### Brief
Below are records; reproduce exactly the lines from the one that has "the canal, agreeing to exist" through the one that has "Today's prompt was", ends included, and nothing more.

Top of Task material

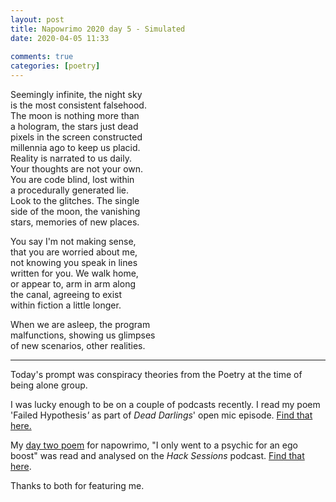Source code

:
 ```yaml
---  
layout: post  
title: Napowrimo 2020 day 5 - Simulated  
date: 2020-04-05 11:33  
  
comments: true  
categories: [poetry]
---  
```

Seemingly infinite, the night sky  
is the most consistent falsehood.  
The moon is nothing more than  
a hologram, the stars just dead  
pixels in the screen constructed  
millennia ago to keep us placid.  
Reality is narrated to us daily.  
Your thoughts are not your own.  
You are code blind, lost within  
a procedurally generated lie.  
Look to the glitches. The single  
side of the moon, the vanishing  
stars, memories of new places.  

You say I'm not making sense,  
that you are worried about me,  
not knowing you speak in lines  
written for you. We walk home,  
or appear to, arm in arm along  
the canal, agreeing to exist  
within fiction a little longer.  

When we are asleep, the program  
malfunctions, showing us glimpses  
of new scenarios, other realities.  

***  

Today's prompt was conspiracy theories from the Poetry at the time of being alone group.  

I was lucky enough to be on a couple of podcasts recently. I read my poem 'Failed Hypothesis<em>'</em> as part of <em>Dead Darlings</em>' open mic episode. <a href="http://feeds.soundcloud.com/stream/788981737-deaddarlingspod-episode-9-open-mic-special.mp3" >Find that here.</a>  

My <a href="/napowrimo-2020-day-2-i-only-went-to-a-psychic-for-an-ego-boost/">day two poem</a> for napowrimo, "I only went to a psychic for an ego boost" was read and analysed on the <em>Hack Sessions</em> podcast. <a href="https://traffic.libsyn.com/secure/hacksessionspodcast/COVID_-_16.mp3?dest-id=1129883">Find that here</a>.  

Thanks to both for featuring me.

Bottom of Task material

### Solved exercise
the canal, agreeing to exist  
within fiction a little longer.  

When we are asleep, the program  
malfunctions, showing us glimpses  
of new scenarios, other realities.  

***  

Today's prompt was conspiracy theories from the Poetry at the time of being alone group.  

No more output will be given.